Elle contempla la boucle argentée jusqu’à ce qu’on frappe à la porte, deux coups fermes, et son père entra tel qu’elle se le rappelait, sa haute stature se découpant dans l’embrasure, chapeau à la main, la chevelure plaquée sur son crâne par la pluie, tout comme lorsqu’il s’approchait de la table du dîner.

— Salut, bébé ! A quelle heure tu soupes, ici ?

Pendant les vingt-cinq ans qui avaient suivi sa mort, il ne l’avait pas serrée une seule fois dans ses bras mais là, quand il l’attira contre lui, les boutons-pression de sa chemise de cow-boy étaient toujours là, et son odeur de tabac et de savon noir, et elle sentit contre elle la grande masse de son cœur.

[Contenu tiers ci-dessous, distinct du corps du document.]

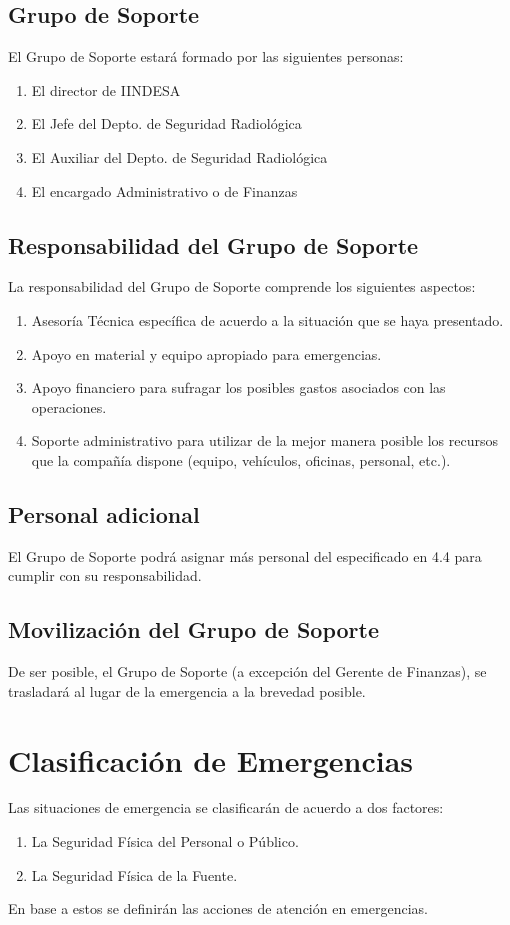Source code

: \subsection*{Grupo de Soporte}
El Grupo de Soporte estará formado por las siguientes personas:
\begin{enumerate}
    \item El director de IINDESA
    \item El Jefe del Depto. de Seguridad Radiológica
    \item El Auxiliar del Depto. de Seguridad Radiológica
    \item El encargado Administrativo o de Finanzas
\end{enumerate}

\subsection*{Responsabilidad del Grupo de Soporte}
La responsabilidad del Grupo de Soporte comprende los siguientes aspectos:
\begin{enumerate}
    \item Asesoría Técnica específica de acuerdo a la situación que se haya presentado.
    \item Apoyo en material y equipo apropiado para emergencias.
    \item Apoyo financiero para sufragar los posibles gastos asociados con las operaciones.
    \item Soporte administrativo para utilizar de la mejor manera posible los recursos que la compañía dispone (equipo, vehículos, oficinas, personal, etc.).
\end{enumerate}

\subsection*{Personal adicional}
El Grupo de Soporte podrá asignar más personal del especificado en 4.4 para cumplir con su responsabilidad.

\subsection*{Movilización del Grupo de Soporte}
De ser posible, el Grupo de Soporte (a excepción del Gerente de Finanzas), se trasladará al lugar de la emergencia a la brevedad posible.

\section*{Clasificación de Emergencias}
Las situaciones de emergencia se clasificarán de acuerdo a dos factores:
\begin{enumerate}
    \item La Seguridad Física del Personal o Público.
    \item La Seguridad Física de la Fuente.
\end{enumerate}

En base a estos se definirán las acciones de atención en emergencias.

— Hé, bébé… T’es tombée, bébé ?

C’était comme la fois où il l’avait relevée quand elle avait tenté de chevaucher une grosse chèvre dans le jardin, un défi qu’elle s’était lancé à elle-même.

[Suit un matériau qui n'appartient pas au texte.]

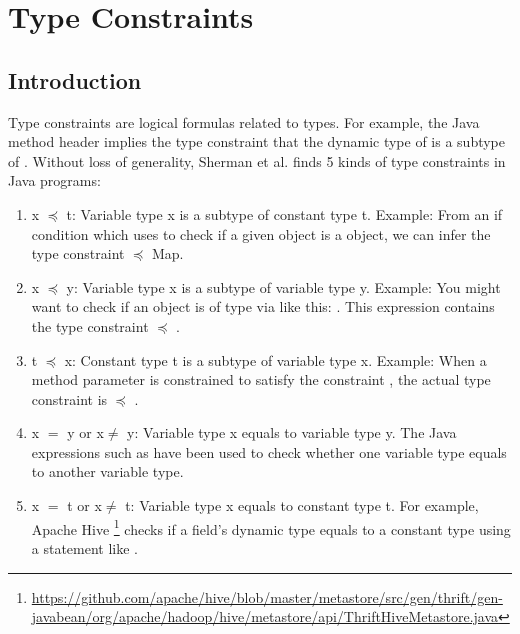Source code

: \chapter{Type Constraints}

\section{Introduction}
 Type constraints are logical formulas related to types. For example, the Java method header  implies the type constraint that the dynamic type of  is a subtype of .  Without loss of generality, Sherman et al. \cite{Sherman:2015:DTP:2776776.2755971} finds 5 kinds of type constraints in Java programs:
 
\begin{enumerate}
    \item x $\preceq$ t: Variable type x is a subtype of constant type t. Example: From an if condition which uses  to check if a given object  is a  object, we can infer the type constraint  $\preceq$ Map.  
  \item x $\preceq$ y: Variable type x is a subtype of variable type y. Example: You might want to check if an object  is of type  via  like this: . This expression contains the type constraint  $\preceq$ .
  \item t $\preceq$ x: Constant type t is a subtype of variable type x. Example: When a method parameter  is constrained to satisfy the  constraint , the actual type constraint is  $\preceq$ .
  \item x $=$ y or x$\neq$ y: Variable type x equals to variable type y. The Java expressions such as  have been used to check whether one variable type equals to another variable type.
  \item x $=$ t or x$\neq$ t: Variable type x equals to constant type t. For example, Apache Hive \footnote{\url{https://github.com/apache/hive/blob/master/metastore/src/gen/thrift/gen-javabean/org/apache/hadoop/hive/metastore/api/ThriftHiveMetastore.java}} checks if a field's dynamic type equals to a constant type using a statement like .
\end{enumerate}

— Tu te débrouillais pas mal du tout, jusqu’à ce qu’elle change de pied aussi vite… Viens dans la cuisine, on va voir ce qu’on peut se trouver.

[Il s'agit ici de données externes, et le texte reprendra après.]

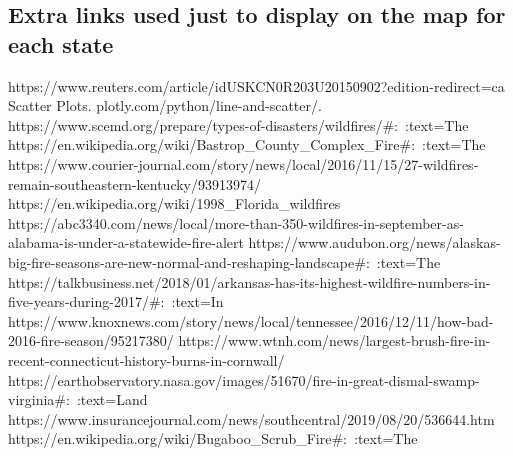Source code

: \documentclass[fontsize=11pt]{article}
\begin{document}
\subsection*{Extra links used just to display on the map for each state}
\newline
https://www.reuters.com/article/idUSKCN0R203U20150902?edition-redirect=ca
\newline
Scatter Plots. plotly.com/python/line-and-scatter/.
\newline
https://www.scemd.org/prepare/types-of-disasters/wildfires/#:~:text=The%
\newline
https://en.wikipedia.org/wiki/Bastrop\_County\_Complex\_Fire#:~:text=The%
\newline
https://www.courier-journal.com/story/news/local/2016/11/15/27-wildfires-remain-southeastern-kentucky/93913974/
\newline
https://en.wikipedia.org/wiki/1998\_Florida\_wildfires
\newline
https://abc3340.com/news/local/more-than-350-wildfires-in-september-as-alabama-is-under-a-statewide-fire-alert
\newline
https://www.audubon.org/news/alaskas-big-fire-seasons-are-new-normal-and-reshaping-landscape#:~:text=The%
\newline
https://talkbusiness.net/2018/01/arkansas-has-its-highest-wildfire-numbers-in-five-years-during-2017/#:~:text=In%
\newline
https://www.knoxnews.com/story/news/local/tennessee/2016/12/11/how-bad-2016-fire-season/95217380/
\newline
https://www.wtnh.com/news/largest-brush-fire-in-recent-connecticut-history-burns-in-cornwall/
\newline
https://earthobservatory.nasa.gov/images/51670/fire-in-great-dismal-swamp-virginia#:~:text=Land%
\newline
https://www.insurancejournal.com/news/southcentral/2019/08/20/536644.htm
\newline
https://en.wikipedia.org/wiki/Bugaboo\_Scrub\_Fire#:~:text=The%
\newline
\end{document}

Sur la table de la modeste pièce, dans la maison de son enfance, un paquet en cellophane de « Boules de neige » et un sac d’oranges.

Le père de Starling ouvrit son couteau Barlow, dont la lame était cassée en carré au bout, pour peler deux fruits, leur écorce se dévidant en un seul ruban sur la toile cirée. Ils prirent place sur les chaises de cuisine en bois et il libéra les quartiers au fur et à mesure, en mangeant un, puis en tendant un à Clarice. Elle cracha les pépins dans sa main et les garda au creux de sa robe. Il étendait ses longues jambes quand il était assis, comme John Brigham.

Il mâchait plus d’un côté que de l’autre, là où une de ses incisives latérales portait une couronne en métal blanc comme les dentistes militaires en utilisaient dans les années 40. La dent scintillait lorsqu’il riait.

Ils mangèrent deux oranges et une « boule de neige » chacun tout en échangeant quelques blagues. Starling avait oublié la délicieuse élasticité du sucre glace sous la noix de coco. La cuisine s’effaça peu à peu, ils conversaient maintenant comme deux adultes.